- [Records for this task]:
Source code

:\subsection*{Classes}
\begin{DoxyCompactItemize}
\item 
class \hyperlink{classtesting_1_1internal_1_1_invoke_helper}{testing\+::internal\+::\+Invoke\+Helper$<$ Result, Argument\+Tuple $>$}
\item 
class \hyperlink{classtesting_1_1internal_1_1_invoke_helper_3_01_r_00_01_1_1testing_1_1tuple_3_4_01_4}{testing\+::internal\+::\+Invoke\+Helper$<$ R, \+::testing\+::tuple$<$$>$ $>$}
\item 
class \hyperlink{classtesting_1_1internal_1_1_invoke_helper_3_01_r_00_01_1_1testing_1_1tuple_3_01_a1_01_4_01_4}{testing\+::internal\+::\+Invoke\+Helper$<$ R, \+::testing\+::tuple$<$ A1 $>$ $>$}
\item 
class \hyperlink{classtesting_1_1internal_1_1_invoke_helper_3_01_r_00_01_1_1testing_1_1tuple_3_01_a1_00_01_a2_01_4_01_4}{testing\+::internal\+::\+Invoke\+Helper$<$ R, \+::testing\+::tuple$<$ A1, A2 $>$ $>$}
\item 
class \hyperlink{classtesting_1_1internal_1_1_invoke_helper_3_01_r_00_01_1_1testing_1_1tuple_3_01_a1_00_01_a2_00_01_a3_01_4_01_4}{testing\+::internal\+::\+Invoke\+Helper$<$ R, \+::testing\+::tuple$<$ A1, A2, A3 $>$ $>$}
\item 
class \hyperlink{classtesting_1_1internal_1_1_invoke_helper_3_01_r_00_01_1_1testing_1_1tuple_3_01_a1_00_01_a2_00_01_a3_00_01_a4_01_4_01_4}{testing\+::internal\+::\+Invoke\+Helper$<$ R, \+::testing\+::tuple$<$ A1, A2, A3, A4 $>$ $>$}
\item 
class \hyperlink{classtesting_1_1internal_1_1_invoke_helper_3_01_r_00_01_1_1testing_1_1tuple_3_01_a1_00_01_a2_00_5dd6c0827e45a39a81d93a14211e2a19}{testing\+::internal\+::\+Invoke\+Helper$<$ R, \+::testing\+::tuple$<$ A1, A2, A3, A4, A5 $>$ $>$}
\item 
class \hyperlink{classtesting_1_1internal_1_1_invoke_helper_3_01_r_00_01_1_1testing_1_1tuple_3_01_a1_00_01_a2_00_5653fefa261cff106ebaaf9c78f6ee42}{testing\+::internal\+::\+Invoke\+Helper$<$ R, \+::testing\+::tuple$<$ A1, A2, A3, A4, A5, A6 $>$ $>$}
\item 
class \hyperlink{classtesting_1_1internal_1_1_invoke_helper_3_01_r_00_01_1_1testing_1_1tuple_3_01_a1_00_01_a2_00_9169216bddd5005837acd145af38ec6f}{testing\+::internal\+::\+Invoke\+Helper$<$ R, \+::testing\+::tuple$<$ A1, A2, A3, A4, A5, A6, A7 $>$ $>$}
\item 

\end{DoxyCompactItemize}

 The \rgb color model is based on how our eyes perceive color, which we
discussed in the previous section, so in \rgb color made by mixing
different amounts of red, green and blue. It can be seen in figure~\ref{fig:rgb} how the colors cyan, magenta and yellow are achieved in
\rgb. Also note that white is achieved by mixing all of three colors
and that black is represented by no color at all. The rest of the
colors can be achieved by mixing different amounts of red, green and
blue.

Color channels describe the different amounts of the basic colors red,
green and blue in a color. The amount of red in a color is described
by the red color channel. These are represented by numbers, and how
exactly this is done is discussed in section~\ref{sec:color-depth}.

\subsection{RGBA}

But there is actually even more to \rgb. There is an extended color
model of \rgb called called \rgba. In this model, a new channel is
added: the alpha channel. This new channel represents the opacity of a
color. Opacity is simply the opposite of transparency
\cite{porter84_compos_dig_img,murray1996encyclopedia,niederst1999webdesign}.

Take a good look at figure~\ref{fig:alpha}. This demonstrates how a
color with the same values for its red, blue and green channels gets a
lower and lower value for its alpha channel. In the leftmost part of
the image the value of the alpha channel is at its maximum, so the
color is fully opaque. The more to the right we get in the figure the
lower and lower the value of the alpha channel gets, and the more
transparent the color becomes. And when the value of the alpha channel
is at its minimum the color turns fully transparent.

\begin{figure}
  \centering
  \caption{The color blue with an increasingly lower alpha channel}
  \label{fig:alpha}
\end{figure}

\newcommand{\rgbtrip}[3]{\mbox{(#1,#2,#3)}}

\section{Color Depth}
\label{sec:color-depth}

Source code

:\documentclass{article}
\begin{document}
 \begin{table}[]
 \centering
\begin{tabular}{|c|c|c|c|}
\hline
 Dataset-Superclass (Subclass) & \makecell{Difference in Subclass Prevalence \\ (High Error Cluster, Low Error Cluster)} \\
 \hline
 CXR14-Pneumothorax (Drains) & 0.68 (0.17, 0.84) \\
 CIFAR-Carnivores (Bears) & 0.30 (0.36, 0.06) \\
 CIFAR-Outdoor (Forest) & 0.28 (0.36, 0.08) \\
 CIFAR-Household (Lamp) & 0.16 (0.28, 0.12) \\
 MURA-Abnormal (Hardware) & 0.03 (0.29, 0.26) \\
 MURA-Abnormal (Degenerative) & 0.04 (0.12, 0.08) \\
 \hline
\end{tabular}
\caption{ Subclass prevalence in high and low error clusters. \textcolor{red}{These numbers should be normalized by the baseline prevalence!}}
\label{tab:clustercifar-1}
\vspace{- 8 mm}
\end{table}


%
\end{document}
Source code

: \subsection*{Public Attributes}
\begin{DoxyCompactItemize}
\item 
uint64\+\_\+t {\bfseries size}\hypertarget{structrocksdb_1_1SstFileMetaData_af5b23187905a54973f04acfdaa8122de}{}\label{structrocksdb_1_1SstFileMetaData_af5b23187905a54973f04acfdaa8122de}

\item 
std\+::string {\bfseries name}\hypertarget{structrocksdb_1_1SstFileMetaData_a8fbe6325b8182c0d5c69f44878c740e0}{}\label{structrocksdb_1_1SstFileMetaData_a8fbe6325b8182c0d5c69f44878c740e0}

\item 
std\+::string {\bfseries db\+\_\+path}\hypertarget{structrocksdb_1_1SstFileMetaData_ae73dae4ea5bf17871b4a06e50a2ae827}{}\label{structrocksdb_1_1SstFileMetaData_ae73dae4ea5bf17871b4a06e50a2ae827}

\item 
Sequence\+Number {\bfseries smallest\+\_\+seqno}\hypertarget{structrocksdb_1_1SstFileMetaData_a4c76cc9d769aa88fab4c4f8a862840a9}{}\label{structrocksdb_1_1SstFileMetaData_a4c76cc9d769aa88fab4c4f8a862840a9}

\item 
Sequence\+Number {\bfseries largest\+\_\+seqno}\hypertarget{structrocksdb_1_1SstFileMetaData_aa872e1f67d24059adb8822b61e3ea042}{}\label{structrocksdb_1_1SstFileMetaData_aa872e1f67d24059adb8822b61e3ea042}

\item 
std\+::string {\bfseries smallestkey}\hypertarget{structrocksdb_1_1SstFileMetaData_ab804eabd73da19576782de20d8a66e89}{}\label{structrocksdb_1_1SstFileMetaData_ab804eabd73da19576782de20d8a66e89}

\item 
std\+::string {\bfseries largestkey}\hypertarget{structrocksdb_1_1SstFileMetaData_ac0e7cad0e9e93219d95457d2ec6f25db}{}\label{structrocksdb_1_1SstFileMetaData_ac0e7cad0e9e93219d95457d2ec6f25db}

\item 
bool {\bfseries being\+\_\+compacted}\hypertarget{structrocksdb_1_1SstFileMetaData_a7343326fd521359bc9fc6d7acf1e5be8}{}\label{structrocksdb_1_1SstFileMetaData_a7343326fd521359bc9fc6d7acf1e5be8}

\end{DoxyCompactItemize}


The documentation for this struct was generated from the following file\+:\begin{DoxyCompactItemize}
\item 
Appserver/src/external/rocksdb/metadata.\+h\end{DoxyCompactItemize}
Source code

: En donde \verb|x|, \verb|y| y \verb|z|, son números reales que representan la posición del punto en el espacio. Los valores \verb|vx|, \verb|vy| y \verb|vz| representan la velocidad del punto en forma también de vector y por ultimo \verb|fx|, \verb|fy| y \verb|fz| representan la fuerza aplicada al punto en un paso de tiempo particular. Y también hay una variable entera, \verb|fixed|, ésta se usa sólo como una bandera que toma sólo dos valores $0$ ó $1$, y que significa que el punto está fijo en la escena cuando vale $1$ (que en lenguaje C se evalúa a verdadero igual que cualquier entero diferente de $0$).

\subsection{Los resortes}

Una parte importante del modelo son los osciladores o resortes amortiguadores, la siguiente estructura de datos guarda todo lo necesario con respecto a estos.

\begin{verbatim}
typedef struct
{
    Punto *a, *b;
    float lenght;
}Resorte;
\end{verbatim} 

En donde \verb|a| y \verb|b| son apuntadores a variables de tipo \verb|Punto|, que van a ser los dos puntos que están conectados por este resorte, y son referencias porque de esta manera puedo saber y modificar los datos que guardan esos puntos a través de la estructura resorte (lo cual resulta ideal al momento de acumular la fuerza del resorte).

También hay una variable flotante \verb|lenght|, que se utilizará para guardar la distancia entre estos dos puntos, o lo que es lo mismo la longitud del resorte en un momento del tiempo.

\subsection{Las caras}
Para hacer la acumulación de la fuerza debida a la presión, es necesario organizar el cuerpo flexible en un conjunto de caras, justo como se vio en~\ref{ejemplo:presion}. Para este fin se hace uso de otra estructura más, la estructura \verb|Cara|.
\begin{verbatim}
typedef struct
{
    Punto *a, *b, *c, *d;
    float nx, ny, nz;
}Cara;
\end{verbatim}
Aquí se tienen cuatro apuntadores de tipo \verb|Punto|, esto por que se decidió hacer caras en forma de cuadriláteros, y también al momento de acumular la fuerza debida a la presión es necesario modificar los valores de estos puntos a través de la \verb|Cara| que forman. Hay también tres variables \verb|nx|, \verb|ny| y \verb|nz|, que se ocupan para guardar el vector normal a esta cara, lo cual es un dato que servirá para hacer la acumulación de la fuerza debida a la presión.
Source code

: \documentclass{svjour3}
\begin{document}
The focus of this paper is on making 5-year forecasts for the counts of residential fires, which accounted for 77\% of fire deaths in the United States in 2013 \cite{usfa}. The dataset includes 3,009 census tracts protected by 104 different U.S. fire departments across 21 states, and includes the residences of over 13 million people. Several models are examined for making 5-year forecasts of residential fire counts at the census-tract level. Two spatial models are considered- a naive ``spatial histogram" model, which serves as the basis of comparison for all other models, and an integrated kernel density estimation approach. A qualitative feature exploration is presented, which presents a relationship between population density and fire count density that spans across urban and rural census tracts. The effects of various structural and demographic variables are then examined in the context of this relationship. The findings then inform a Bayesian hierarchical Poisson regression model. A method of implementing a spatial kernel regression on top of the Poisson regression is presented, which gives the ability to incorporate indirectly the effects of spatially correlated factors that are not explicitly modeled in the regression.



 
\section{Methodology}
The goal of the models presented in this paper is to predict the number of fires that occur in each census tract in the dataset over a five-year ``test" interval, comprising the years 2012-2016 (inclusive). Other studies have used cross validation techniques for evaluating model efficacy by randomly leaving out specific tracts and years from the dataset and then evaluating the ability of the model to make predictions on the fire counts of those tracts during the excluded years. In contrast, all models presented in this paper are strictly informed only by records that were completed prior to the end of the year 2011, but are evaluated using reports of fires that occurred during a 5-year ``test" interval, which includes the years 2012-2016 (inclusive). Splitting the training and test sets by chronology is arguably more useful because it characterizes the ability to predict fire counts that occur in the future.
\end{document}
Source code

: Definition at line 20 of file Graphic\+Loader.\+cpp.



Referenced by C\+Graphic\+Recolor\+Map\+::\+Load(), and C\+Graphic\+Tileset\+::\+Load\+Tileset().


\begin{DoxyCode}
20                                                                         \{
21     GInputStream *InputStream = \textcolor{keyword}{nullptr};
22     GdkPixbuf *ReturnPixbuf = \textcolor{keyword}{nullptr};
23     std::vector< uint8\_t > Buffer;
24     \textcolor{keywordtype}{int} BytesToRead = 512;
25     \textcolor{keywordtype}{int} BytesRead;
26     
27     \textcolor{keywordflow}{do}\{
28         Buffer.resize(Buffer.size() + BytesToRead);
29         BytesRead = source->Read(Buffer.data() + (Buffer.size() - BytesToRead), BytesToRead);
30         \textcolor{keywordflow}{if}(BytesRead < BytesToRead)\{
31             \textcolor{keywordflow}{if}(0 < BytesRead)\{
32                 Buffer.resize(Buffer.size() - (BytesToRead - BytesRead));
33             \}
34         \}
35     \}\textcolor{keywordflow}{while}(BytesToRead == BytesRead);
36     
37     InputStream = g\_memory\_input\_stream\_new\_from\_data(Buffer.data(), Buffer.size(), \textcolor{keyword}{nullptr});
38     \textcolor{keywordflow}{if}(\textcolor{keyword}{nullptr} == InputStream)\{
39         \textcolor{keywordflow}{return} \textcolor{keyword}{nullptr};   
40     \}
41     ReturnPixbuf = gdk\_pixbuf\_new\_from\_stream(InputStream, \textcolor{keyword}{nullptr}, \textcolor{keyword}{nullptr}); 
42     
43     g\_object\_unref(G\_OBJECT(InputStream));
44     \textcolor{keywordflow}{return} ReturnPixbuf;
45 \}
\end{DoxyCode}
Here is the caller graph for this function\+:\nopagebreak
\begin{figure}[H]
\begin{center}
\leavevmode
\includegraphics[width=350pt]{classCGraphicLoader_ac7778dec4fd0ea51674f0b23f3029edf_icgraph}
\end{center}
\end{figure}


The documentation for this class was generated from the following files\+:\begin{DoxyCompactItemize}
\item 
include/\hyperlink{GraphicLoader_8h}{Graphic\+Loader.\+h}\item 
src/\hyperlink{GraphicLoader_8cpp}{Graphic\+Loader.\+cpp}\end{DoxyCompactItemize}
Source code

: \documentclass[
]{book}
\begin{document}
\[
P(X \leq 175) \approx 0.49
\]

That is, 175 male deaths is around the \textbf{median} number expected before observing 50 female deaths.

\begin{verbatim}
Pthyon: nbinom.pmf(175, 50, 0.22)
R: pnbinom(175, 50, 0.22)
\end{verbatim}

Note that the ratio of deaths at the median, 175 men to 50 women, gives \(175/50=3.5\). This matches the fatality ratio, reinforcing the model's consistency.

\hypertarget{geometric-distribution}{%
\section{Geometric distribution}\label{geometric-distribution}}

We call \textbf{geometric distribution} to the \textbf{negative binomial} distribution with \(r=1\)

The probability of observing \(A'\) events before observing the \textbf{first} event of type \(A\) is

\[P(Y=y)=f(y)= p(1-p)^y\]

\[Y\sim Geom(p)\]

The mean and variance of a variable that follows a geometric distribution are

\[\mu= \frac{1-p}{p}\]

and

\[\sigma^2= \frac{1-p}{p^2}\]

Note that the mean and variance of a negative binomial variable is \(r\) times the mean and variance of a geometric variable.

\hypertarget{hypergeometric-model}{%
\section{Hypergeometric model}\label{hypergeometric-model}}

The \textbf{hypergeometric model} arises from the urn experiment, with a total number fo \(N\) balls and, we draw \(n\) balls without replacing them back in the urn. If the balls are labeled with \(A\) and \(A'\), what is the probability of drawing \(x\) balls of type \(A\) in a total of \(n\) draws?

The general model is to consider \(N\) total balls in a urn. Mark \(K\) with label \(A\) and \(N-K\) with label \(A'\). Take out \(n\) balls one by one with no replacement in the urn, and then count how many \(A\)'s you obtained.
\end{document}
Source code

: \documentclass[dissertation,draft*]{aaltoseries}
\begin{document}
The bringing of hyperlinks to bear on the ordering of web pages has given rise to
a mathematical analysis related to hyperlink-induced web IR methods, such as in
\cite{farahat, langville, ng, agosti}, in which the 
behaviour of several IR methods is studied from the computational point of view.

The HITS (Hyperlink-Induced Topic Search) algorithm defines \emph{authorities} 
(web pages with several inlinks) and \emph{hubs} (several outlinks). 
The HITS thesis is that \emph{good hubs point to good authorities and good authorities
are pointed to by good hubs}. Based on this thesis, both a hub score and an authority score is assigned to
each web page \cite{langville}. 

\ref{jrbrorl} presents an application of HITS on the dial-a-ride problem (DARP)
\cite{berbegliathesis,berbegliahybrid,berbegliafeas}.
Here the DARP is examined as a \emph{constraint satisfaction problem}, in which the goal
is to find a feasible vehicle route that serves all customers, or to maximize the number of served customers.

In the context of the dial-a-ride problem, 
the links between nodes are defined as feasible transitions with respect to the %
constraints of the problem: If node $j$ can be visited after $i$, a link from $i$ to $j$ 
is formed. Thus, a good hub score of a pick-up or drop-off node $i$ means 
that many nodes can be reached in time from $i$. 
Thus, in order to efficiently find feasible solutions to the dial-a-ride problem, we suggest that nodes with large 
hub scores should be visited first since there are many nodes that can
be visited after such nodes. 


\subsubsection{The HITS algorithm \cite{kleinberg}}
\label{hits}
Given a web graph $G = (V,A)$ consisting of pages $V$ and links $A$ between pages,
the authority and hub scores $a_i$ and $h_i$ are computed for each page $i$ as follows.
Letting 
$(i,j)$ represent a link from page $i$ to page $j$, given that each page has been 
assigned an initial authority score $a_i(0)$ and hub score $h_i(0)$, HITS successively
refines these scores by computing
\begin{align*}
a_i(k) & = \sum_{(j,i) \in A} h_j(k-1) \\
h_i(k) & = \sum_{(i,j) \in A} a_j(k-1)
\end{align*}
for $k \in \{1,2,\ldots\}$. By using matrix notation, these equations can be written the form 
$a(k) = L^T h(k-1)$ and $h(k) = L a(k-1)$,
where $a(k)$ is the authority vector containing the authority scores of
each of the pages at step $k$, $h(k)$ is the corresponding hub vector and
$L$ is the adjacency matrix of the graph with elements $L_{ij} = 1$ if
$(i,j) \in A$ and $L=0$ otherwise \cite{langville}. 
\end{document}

- [Task statement]: Could you copy out every line in the material above that contains the string "resize"?

- [Output for this exercise]:
28         Buffer.resize(Buffer.size() + BytesToRead);
32                 Buffer.resize(Buffer.size() - (BytesToRead - BytesRead));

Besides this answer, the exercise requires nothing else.